Even a sophomore political science major can tell you it is tough to attract either demographic if you run around claiming, as Ted Cruz has done, that all climate change is bull shit and the people who believe it are, "Flat Earthers."
This conundrum probably explains the sudden admissions of ignorance when it comes to the issue by various GOP hot shots. Florida Senator and presidential candidate, Marco Rubio, has clammed up when it comes global warming. He now answers media questions by tersely saying, "I'm not a scientist." Mitch McConnell recently said exactly the same thing. Indeed, when in need of voters, if you can't say something they'll agree with, mumble any sort of vapid cliche, even if it makes you sound like an complete idiot. Over in the house, Speaker John Boehner was quoted as saying, "I'm not qualified to debate the science over climate change." Well, Mr. Boehner isn't qualified to be the third person in line of presidential succession either, but there his ass is.

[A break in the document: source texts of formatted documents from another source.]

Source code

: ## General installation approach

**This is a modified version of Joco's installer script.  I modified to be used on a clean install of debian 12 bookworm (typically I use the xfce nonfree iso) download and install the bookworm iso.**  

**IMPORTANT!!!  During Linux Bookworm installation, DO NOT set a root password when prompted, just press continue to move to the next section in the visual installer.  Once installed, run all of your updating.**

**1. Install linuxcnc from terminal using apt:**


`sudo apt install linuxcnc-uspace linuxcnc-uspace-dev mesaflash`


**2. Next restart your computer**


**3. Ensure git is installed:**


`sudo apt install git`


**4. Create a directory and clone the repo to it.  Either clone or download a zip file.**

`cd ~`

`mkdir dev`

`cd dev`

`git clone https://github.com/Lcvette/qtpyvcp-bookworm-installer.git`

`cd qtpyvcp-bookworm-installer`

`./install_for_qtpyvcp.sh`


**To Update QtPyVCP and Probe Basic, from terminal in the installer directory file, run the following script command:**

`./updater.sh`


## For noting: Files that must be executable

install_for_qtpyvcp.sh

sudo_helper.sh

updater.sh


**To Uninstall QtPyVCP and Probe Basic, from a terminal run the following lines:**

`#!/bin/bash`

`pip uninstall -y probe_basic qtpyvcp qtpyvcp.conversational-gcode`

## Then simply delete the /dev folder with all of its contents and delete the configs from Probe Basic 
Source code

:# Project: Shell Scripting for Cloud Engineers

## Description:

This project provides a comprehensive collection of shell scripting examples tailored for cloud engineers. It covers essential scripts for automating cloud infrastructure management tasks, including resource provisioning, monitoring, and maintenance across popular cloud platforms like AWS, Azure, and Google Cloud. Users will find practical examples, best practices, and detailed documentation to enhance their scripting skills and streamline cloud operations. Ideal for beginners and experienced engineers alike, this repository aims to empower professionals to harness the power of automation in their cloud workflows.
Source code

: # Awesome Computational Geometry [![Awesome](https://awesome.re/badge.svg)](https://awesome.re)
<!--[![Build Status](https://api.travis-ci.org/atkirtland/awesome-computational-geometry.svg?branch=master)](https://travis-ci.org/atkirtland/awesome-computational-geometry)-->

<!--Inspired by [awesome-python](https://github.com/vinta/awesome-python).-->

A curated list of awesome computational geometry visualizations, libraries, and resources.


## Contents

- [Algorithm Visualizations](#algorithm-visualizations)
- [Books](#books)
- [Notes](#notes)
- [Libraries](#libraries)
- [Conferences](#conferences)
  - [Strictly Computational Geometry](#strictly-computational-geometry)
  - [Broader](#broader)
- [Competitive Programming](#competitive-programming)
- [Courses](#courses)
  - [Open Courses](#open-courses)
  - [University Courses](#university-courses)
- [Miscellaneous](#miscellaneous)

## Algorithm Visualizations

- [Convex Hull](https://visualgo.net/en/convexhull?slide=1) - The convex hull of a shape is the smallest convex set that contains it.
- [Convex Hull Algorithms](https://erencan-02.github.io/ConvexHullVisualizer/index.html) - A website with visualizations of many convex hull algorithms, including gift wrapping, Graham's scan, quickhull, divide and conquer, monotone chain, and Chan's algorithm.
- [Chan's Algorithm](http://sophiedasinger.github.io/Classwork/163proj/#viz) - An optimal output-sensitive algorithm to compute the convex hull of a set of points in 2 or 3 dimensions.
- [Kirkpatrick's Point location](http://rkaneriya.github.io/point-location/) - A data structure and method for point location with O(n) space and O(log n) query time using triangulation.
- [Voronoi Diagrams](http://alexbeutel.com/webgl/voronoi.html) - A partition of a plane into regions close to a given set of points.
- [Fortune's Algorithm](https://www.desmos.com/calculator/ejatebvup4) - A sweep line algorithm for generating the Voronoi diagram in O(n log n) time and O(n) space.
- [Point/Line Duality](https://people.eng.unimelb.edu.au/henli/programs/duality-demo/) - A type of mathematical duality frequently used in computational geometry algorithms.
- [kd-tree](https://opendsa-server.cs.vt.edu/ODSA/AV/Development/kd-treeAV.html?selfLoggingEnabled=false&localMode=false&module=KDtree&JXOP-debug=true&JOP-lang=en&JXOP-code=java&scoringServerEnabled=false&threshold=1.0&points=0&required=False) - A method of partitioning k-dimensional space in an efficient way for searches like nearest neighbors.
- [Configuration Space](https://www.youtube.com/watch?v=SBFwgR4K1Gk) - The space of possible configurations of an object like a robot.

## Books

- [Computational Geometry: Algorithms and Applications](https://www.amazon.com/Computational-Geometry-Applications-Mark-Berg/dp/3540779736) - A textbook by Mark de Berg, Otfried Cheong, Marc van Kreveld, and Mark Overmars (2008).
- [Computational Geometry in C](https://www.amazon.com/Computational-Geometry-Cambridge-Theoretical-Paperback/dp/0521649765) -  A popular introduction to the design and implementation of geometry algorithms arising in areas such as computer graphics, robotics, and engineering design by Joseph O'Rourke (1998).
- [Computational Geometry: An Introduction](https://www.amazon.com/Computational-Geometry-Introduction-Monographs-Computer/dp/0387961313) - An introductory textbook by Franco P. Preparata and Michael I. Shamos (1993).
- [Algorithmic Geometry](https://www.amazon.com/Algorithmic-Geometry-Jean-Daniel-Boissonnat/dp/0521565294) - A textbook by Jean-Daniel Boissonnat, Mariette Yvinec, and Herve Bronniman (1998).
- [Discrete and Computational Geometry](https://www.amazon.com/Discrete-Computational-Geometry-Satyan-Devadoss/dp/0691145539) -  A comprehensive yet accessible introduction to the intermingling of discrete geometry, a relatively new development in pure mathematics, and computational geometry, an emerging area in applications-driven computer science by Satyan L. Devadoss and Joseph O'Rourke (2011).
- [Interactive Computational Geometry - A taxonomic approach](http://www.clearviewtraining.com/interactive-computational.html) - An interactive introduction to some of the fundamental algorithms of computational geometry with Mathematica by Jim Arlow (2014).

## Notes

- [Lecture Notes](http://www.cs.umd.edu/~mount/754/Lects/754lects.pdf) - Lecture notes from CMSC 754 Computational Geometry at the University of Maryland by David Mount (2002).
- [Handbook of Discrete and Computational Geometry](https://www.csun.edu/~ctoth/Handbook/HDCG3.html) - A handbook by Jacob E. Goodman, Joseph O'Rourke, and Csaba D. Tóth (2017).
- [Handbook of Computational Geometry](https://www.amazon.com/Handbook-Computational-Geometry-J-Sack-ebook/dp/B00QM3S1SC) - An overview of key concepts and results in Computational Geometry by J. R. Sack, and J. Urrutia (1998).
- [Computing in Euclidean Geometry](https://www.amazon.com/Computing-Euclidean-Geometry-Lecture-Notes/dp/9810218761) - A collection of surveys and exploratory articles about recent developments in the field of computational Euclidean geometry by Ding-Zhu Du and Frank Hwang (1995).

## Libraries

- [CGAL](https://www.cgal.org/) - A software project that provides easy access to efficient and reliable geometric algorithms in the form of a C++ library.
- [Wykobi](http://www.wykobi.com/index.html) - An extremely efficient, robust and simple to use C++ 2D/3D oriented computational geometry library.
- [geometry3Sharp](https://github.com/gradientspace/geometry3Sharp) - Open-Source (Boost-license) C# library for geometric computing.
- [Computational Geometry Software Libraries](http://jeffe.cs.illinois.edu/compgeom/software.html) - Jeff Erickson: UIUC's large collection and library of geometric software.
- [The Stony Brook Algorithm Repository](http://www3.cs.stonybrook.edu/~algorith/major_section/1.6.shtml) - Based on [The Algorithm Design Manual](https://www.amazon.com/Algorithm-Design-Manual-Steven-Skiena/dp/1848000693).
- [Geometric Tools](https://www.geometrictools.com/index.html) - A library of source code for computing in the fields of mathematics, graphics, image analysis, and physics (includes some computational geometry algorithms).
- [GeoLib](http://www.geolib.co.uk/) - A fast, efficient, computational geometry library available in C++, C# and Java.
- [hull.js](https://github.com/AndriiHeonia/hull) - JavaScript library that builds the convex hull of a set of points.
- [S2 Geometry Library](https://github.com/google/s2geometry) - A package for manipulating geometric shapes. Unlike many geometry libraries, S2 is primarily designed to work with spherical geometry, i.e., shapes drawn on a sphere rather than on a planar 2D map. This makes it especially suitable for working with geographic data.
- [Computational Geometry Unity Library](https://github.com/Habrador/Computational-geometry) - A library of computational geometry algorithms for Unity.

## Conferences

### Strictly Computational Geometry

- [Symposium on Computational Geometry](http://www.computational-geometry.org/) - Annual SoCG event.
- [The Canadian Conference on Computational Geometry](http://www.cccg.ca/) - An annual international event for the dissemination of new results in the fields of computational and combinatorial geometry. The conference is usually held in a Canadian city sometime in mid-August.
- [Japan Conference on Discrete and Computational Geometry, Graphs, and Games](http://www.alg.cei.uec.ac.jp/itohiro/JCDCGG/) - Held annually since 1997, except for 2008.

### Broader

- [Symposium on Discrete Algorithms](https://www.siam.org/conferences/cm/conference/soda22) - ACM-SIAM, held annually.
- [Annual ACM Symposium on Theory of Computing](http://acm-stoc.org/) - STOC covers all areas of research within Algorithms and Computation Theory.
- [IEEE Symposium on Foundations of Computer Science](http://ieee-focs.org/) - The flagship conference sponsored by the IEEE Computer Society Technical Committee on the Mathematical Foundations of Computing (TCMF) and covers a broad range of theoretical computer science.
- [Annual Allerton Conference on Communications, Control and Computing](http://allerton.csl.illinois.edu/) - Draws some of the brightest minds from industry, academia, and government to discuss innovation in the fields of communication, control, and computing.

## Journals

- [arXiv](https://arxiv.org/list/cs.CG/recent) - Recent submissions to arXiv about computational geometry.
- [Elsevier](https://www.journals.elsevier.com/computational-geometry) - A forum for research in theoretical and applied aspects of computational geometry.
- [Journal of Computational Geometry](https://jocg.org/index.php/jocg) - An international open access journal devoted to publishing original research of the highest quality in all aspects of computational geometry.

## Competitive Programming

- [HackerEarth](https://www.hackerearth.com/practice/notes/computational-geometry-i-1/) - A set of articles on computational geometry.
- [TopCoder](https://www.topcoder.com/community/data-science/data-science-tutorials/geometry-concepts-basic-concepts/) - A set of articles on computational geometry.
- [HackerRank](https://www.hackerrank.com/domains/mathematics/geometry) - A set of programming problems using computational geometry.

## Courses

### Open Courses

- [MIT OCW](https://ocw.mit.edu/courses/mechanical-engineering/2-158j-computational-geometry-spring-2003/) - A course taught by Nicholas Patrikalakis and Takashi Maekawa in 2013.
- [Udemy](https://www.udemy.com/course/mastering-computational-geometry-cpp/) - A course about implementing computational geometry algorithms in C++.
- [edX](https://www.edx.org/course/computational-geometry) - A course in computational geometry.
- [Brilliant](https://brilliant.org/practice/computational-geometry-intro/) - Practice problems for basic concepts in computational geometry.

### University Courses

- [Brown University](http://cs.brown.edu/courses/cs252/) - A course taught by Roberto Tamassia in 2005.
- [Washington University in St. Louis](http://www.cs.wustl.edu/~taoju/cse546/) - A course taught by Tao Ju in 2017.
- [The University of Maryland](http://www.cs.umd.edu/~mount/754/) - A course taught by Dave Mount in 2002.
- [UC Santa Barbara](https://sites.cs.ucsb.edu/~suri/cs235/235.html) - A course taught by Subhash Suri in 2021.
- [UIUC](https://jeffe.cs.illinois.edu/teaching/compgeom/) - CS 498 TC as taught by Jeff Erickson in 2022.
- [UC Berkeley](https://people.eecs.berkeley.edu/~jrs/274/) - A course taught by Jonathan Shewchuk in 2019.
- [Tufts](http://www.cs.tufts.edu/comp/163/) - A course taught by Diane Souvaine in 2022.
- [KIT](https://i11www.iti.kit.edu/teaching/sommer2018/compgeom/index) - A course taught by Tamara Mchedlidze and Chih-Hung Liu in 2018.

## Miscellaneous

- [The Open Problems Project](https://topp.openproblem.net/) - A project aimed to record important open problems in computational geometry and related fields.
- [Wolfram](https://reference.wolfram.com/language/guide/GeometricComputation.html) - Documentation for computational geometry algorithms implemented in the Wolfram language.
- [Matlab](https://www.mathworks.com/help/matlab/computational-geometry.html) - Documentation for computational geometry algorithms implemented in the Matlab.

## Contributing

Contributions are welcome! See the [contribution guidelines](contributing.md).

All the recent fogginess raises at least one question. If you can't speak to an issue because of your lack of knowledge, or qualifications, then what the hell are you doing voting on regulations which pertain to it? After all that is why there is neutral choice available in both houses. It's called abstain. Well, in truth, we've already visited the answer to that particular query in paragraph five of this post. Please refer to the whole campaign war chest and trips to Aruba thing.
Immigration, women's health care rights, the environment, and even gay marriage are issues any viable republican candidate will have to duck and dodge during the 2016 national election. They're deal breakers for too many voters. Unfortunately by November of next year there will be ample evidence the candidate representing the party of Warren G. Harding had to sell out the middle ground on each of them in order to win the primary season. That's what happens when the nomination process is disproportionately influenced by both the Chock Full O' Nuts wing and the Koch brothers.
Now you know why so many republican state legislators are working as busy as ferrets on meth to make it impossibly difficult for lower income groups and legal immigrants to register and vote. Their working theory is Hillary Clinton and the rest of the democratic bastards can't beat them, if their supporters are shut out of the polls.
In the end, such evil chicanery is the right wing version of--you guessed it--stopping climate change.